(Collected data)

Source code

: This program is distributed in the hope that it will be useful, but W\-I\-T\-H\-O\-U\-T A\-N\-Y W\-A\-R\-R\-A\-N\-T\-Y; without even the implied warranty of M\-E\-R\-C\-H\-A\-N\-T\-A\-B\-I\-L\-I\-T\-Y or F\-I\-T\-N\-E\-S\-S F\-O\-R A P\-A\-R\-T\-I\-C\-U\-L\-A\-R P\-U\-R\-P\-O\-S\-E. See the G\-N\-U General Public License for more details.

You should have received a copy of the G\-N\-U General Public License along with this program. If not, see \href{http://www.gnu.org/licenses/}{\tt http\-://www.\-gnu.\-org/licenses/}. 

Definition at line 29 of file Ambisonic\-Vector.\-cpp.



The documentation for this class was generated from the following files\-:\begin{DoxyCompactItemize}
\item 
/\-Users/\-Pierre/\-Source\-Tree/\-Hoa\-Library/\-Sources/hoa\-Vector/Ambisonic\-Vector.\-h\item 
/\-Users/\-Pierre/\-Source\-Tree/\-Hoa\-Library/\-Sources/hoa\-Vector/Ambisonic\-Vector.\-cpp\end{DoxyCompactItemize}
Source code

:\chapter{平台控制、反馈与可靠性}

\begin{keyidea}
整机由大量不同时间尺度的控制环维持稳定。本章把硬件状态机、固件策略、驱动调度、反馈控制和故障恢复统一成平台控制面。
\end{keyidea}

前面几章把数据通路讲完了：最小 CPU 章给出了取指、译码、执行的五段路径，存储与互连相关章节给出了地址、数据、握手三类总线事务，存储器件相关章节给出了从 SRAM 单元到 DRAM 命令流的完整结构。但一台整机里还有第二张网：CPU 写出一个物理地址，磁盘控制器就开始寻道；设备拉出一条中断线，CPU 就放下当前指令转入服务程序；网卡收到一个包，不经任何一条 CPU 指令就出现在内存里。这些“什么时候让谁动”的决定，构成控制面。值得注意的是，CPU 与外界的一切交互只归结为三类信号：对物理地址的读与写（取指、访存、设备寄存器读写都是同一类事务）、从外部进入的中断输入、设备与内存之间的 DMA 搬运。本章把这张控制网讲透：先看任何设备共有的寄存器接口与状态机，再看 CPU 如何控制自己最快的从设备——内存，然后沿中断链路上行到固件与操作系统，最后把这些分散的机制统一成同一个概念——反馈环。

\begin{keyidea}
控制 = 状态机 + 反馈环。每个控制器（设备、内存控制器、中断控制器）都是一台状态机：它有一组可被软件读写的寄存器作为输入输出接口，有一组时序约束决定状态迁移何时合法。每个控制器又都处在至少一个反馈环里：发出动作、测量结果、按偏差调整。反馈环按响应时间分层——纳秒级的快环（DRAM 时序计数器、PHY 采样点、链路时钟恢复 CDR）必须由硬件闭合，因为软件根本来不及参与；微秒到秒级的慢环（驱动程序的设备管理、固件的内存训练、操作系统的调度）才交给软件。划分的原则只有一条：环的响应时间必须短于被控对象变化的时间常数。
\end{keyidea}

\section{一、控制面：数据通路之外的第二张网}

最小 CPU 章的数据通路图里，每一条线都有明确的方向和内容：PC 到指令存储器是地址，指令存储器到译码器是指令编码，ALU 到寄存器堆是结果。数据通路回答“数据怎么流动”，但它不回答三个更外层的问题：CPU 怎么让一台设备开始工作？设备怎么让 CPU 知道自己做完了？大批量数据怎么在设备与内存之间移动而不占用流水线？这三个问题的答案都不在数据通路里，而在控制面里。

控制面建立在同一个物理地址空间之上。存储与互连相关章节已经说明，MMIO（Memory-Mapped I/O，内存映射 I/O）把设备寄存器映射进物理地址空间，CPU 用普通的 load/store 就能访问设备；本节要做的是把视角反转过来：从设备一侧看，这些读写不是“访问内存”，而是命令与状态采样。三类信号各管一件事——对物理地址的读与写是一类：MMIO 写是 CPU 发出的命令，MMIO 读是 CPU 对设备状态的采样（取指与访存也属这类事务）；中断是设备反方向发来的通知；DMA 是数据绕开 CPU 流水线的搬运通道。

• _YOUR INSTRUCTIONS_
Could you copy out the data in full, exactly as it is written?

• _THE COMPLETED TASK_
Source code

: This program is distributed in the hope that it will be useful, but W\-I\-T\-H\-O\-U\-T A\-N\-Y W\-A\-R\-R\-A\-N\-T\-Y; without even the implied warranty of M\-E\-R\-C\-H\-A\-N\-T\-A\-B\-I\-L\-I\-T\-Y or F\-I\-T\-N\-E\-S\-S F\-O\-R A P\-A\-R\-T\-I\-C\-U\-L\-A\-R P\-U\-R\-P\-O\-S\-E. See the G\-N\-U General Public License for more details.

You should have received a copy of the G\-N\-U General Public License along with this program. If not, see \href{http://www.gnu.org/licenses/}{\tt http\-://www.\-gnu.\-org/licenses/}. 

Definition at line 29 of file Ambisonic\-Vector.\-cpp.



The documentation for this class was generated from the following files\-:\begin{DoxyCompactItemize}
\item 
/\-Users/\-Pierre/\-Source\-Tree/\-Hoa\-Library/\-Sources/hoa\-Vector/Ambisonic\-Vector.\-h\item 
/\-Users/\-Pierre/\-Source\-Tree/\-Hoa\-Library/\-Sources/hoa\-Vector/Ambisonic\-Vector.\-cpp\end{DoxyCompactItemize}
Source code

:\chapter{平台控制、反馈与可靠性}

\begin{keyidea}
整机由大量不同时间尺度的控制环维持稳定。本章把硬件状态机、固件策略、驱动调度、反馈控制和故障恢复统一成平台控制面。
\end{keyidea}

前面几章把数据通路讲完了：最小 CPU 章给出了取指、译码、执行的五段路径，存储与互连相关章节给出了地址、数据、握手三类总线事务，存储器件相关章节给出了从 SRAM 单元到 DRAM 命令流的完整结构。但一台整机里还有第二张网：CPU 写出一个物理地址，磁盘控制器就开始寻道；设备拉出一条中断线，CPU 就放下当前指令转入服务程序；网卡收到一个包，不经任何一条 CPU 指令就出现在内存里。这些“什么时候让谁动”的决定，构成控制面。值得注意的是，CPU 与外界的一切交互只归结为三类信号：对物理地址的读与写（取指、访存、设备寄存器读写都是同一类事务）、从外部进入的中断输入、设备与内存之间的 DMA 搬运。本章把这张控制网讲透：先看任何设备共有的寄存器接口与状态机，再看 CPU 如何控制自己最快的从设备——内存，然后沿中断链路上行到固件与操作系统，最后把这些分散的机制统一成同一个概念——反馈环。

\begin{keyidea}
控制 = 状态机 + 反馈环。每个控制器（设备、内存控制器、中断控制器）都是一台状态机：它有一组可被软件读写的寄存器作为输入输出接口，有一组时序约束决定状态迁移何时合法。每个控制器又都处在至少一个反馈环里：发出动作、测量结果、按偏差调整。反馈环按响应时间分层——纳秒级的快环（DRAM 时序计数器、PHY 采样点、链路时钟恢复 CDR）必须由硬件闭合，因为软件根本来不及参与；微秒到秒级的慢环（驱动程序的设备管理、固件的内存训练、操作系统的调度）才交给软件。划分的原则只有一条：环的响应时间必须短于被控对象变化的时间常数。
\end{keyidea}

\section{一、控制面：数据通路之外的第二张网}

最小 CPU 章的数据通路图里，每一条线都有明确的方向和内容：PC 到指令存储器是地址，指令存储器到译码器是指令编码，ALU 到寄存器堆是结果。数据通路回答“数据怎么流动”，但它不回答三个更外层的问题：CPU 怎么让一台设备开始工作？设备怎么让 CPU 知道自己做完了？大批量数据怎么在设备与内存之间移动而不占用流水线？这三个问题的答案都不在数据通路里，而在控制面里。

控制面建立在同一个物理地址空间之上。存储与互连相关章节已经说明，MMIO（Memory-Mapped I/O，内存映射 I/O）把设备寄存器映射进物理地址空间，CPU 用普通的 load/store 就能访问设备；本节要做的是把视角反转过来：从设备一侧看，这些读写不是“访问内存”，而是命令与状态采样。三类信号各管一件事——对物理地址的读与写是一类：MMIO 写是 CPU 发出的命令，MMIO 读是 CPU 对设备状态的采样（取指与访存也属这类事务）；中断是设备反方向发来的通知；DMA 是数据绕开 CPU 流水线的搬运通道。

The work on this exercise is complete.